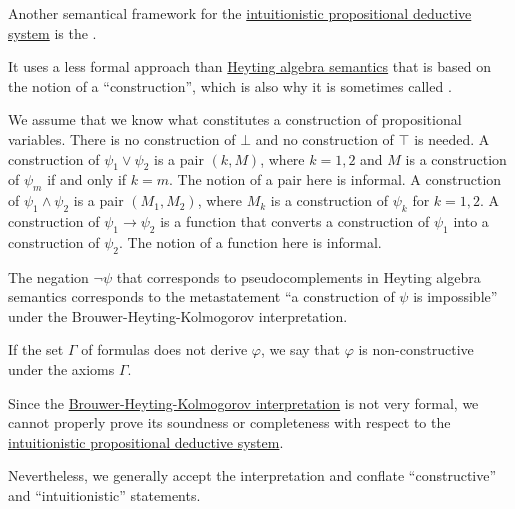 \begin{remark}\label{rem:brouwer_heyting_kolmogorov_interpretation}
  Another semantical framework for the \hyperref[def:intuitionistic_propositional_deductive_systems]{intuitionistic propositional deductive system} is the .

  It uses a less formal approach than \hyperref[def:propositional_heyting_algebra_semantics]{Heyting algebra semantics} that is based on the notion of a \enquote{construction}, which is also why it is sometimes called .

  \begin{thmenum}
     We assume that we know what constitutes a construction of propositional variables.
     There is no construction of \( \bot \) and no construction of \( \top \) is needed.
     A construction of \( \psi_1 \vee \psi_2 \) is a pair \( (k, M) \), where \( k = 1, 2 \) and \( M \) is a construction of \( \psi_m \) if and only if \( k = m \). The notion of a pair here is informal.
     A construction of \( \psi_1 \wedge \psi_2 \) is a pair \( (M_1, M_2) \), where \( M_k \) is a construction of \( \psi_k \) for \( k = 1, 2 \).
     A construction of \( \psi_1 \rightarrow \psi_2 \) is a function that converts a construction of \( \psi_1 \) into a construction of \( \psi_2 \). The notion of a function here is informal.
  \end{thmenum}

  The negation \( \neg\psi \) that corresponds to pseudocomplements in Heyting algebra semantics corresponds to the metastatement \enquote{a construction of \( \psi \) is impossible} under the Brouwer-Heyting-Kolmogorov interpretation.

  If the set \( \Gamma \) of formulas does not derive \( \varphi \), we say that \( \varphi \) is non-constructive under the axioms \( \Gamma \).
\end{remark}

\begin{remark}\label{rem:brouwer_heyting_kolmogorov_interpretation_compatibility}
  Since the \hyperref[rem:brouwer_heyting_kolmogorov_interpretation]{Brouwer-Heyting-Kolmogorov interpretation} is not very formal, we cannot properly prove its soundness or completeness with respect to the \hyperref[def:intuitionistic_propositional_deductive_systems]{intuitionistic propositional deductive system}.

  Nevertheless, we generally accept the interpretation and conflate \enquote{constructive} and \enquote{intuitionistic} statements.
\end{remark}

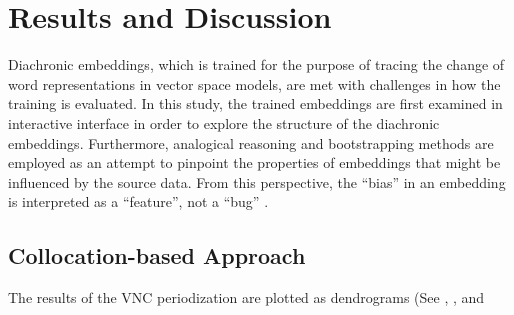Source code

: 

\chapter{Results and Discussion}
\label{results}

Diachronic embeddings, which is trained for the purpose of tracing the change of word representations in vector space models, are met with challenges in how the training is evaluated. In this study, the trained embeddings are first examined in interactive interface in order to explore the structure of the diachronic embeddings. Furthermore, analogical reasoning and bootstrapping methods are employed as an attempt to pinpoint the properties of embeddings that might be influenced by the source data. From this perspective, the ``bias'' in an embedding is interpreted as a ``feature'', not a ``bug'' \parencite{wevers2020digital}.

\section{Collocation-based Approach}
The results of the VNC periodization are plotted as dendrograms (See , , and %

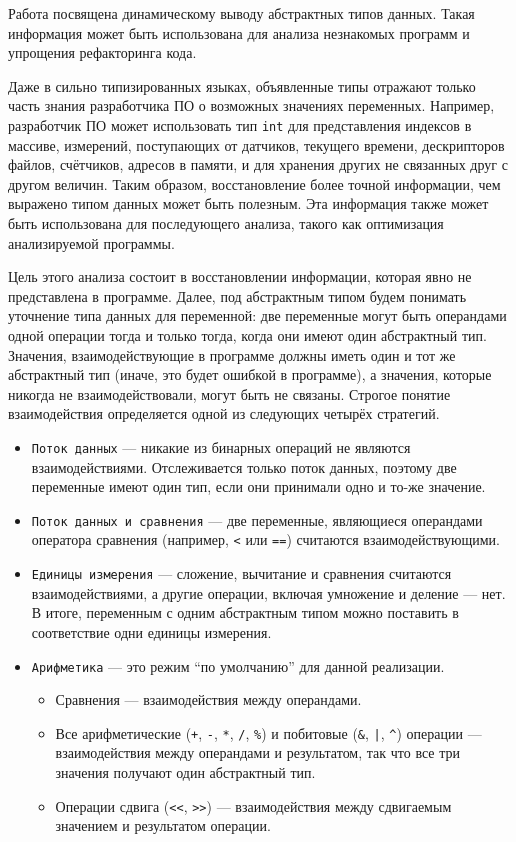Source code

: \documentclass[a4paper,12pt,russian]{article}
\begin{document}
Работа \cite{abstracttypes} посвящена динамическому выводу абстрактных типов данных.
Такая информация может быть использована для анализа незнакомых программ и упрощения рефакторинга кода.

Даже в сильно типизированных языках, объявленные типы отражают только часть знания разработчика ПО о возможных значениях переменных.
Например, разработчик ПО может использовать тип \texttt{int} для представления индексов в массиве, измерений, поступающих от датчиков, текущего времени, дескрипторов файлов, счётчиков, адресов в памяти, и для хранения других не связанных друг с другом величин.
Таким образом, восстановление более точной информации, чем выражено типом данных может быть полезным.
Эта информация также может быть использована для последующего анализа, такого как оптимизация анализируемой программы.

Цель этого анализа состоит в восстановлении информации, которая явно не представлена в программе.
Далее, под абстрактным типом будем понимать уточнение типа данных для переменной: две переменные могут быть операндами одной операции тогда и только тогда, когда они имеют один абстрактный тип.
Значения, взаимодействующие в программе должны иметь один и тот же абстрактный тип (иначе, это будет ошибкой в программе), а значения, которые никогда не взаимодействовали, могут быть не связаны.
Строгое понятие взаимодействия определяется одной из следующих четырёх стратегий.
\begin{itemize}
\item \texttt{Поток данных} --- никакие из бинарных операций не являются взаимодействиями. Отслеживается только поток данных, поэтому две переменные имеют один тип, если они принимали одно и то-же значение.
\item \texttt{Поток данных и сравнения} --- две переменные, являющиеся операндами оператора сравнения (например, \texttt{<} или \texttt{==}) считаются взаимодействующими.
\item \texttt{Единицы измерения} --- сложение, вычитание и сравнения считаются взаимодействиями, а другие операции, включая умножение и деление --- нет. В итоге, переменным с одним абстрактным типом можно поставить в соответствие одни единицы измерения.
\item \texttt{Арифметика} --- это режим ``по умолчанию'' для данной реализации.
  \begin{itemize}
    \item Сравнения --- взаимодействия между операндами.
    \item Все арифметические (\texttt{+}, \texttt{-}, \texttt{*}, \texttt{/}, \texttt{\%}) и побитовые (\texttt{\&}, \texttt{|}, \texttt{\^}) операции --- взаимодействия между операндами и результатом, так что все три значения получают один абстрактный тип.
    \item Операции сдвига (\texttt{<}\texttt{<}, \texttt{>}\texttt{>}) --- взаимодействия между сдвигаемым значением и результатом операции.
  \end{itemize}
\end{itemize}
\end{document}
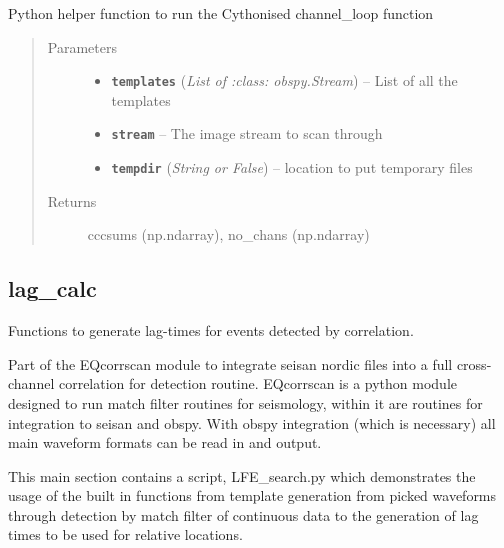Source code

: \documentclass[a4paper,10pt,english]{sphinxmanual}
\begin{document}

\begin{fulllineitems}
\label{core:match_filter.run_channel_loop}
Python helper function to run the Cythonised channel\_loop function
\begin{quote}\begin{description}
\item[{Parameters}] \leavevmode\begin{itemize}
\item {} 
\textbf{\texttt{templates}} (\emph{List of :class: obspy.Stream}) -- List of all the templates

\item {} 
\textbf{\texttt{stream}} -- The image stream to scan through

\item {} 
\textbf{\texttt{tempdir}} (\emph{String or False}) -- location to put temporary files

\end{itemize}

\item[{Returns}] \leavevmode
cccsums (np.ndarray), no\_chans (np.ndarray)

\end{description}\end{quote}

\end{fulllineitems}



\subsection{lag\_calc}
\label{core:lag-calc}\label{core:module-lag_calc}
Functions to generate lag-times for events detected by correlation.

Part of the EQcorrscan module to integrate seisan nordic files into a full
cross-channel correlation for detection routine.
EQcorrscan is a python module designed to run match filter routines for
seismology, within it are routines for integration to seisan and obspy.
With obspy integration (which is necessary) all main waveform formats can be
read in and output.

This main section contains a script, LFE\_search.py which demonstrates the usage
of the built in functions from template generation from picked waveforms
through detection by match filter of continuous data to the generation of lag
times to be used for relative locations.
\end{document}
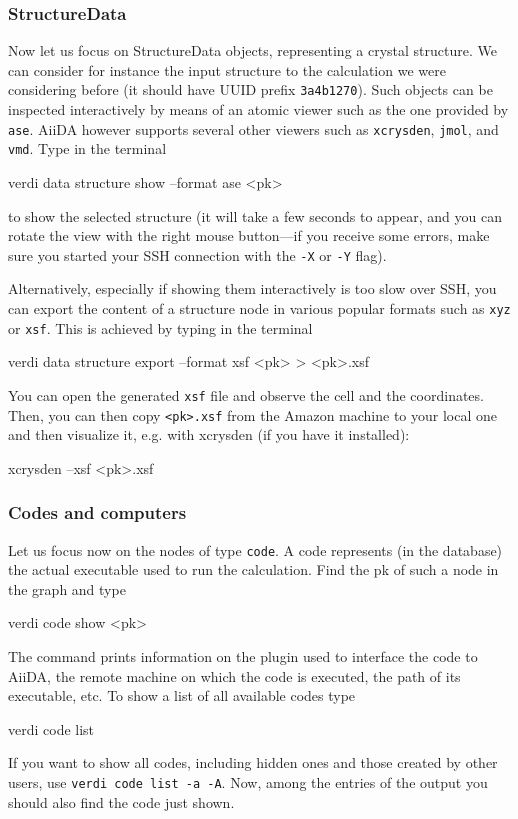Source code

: \subsubsection*{StructureData}
Now let us focus on StructureData objects, representing a crystal structure.
We can consider for instance the input structure to the calculation we were 
considering before (it should have UUID prefix \texttt{3a4b1270}).
Such objects can be inspected interactively by means of an atomic viewer such as the one provided by \texttt{ase}. AiiDA however supports several other viewers such as \texttt{xcrysden}, \texttt{jmol}, and \texttt{vmd}. Type in the terminal 
\begin{bashcommand}
verdi data structure show --format ase <pk>
\end{bashcommand}
to show the selected structure (it will take a few seconds to appear, and you can rotate the view with the right mouse button---if
you receive some errors, make sure you started your SSH connection with the 
\texttt{-X} or \texttt{-Y} flag).

Alternatively, especially if showing them interactively is too slow over SSH, you can export the content of a structure node in various popular formats such as \texttt{xyz} or \texttt{xsf}. This is achieved by typing in the terminal
\begin{bashcommand}
verdi data structure export --format xsf <pk>  >  <pk>.xsf
\end{bashcommand}
You can open the generated \texttt{xsf} file and observe the cell and the coordinates. Then, you can then copy \texttt{<pk>.xsf} from the Amazon machine to your local one and then visualize it, e.g. with xcrysden (if you have it installed):
\begin{bashcommand}
xcrysden --xsf <pk>.xsf
\end{bashcommand}

\subsubsection*{Codes and computers}
Let us focus now on the nodes of type \texttt{code}. A code represents (in the database) the actual executable used to run the calculation. Find the pk of such a node in the graph and type
\begin{bashcommand}
verdi code show <pk>
\end{bashcommand}

The command prints information on the plugin used to interface the code to AiiDA, the remote machine on which the code is executed, the path of its executable, etc. To show a list of all available codes type
\begin{bashcommand}
verdi code list
\end{bashcommand}
If you want to show all codes, including hidden ones and those created by other users, use \texttt{verdi code list -a -A}. Now, among the entries of the output you should also find the code just shown.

· · · · · · ·

▸ **Task prompt**: Please count how many lines of the listing include the word "description", giving the number by itself.

▸ **Answer space**: 2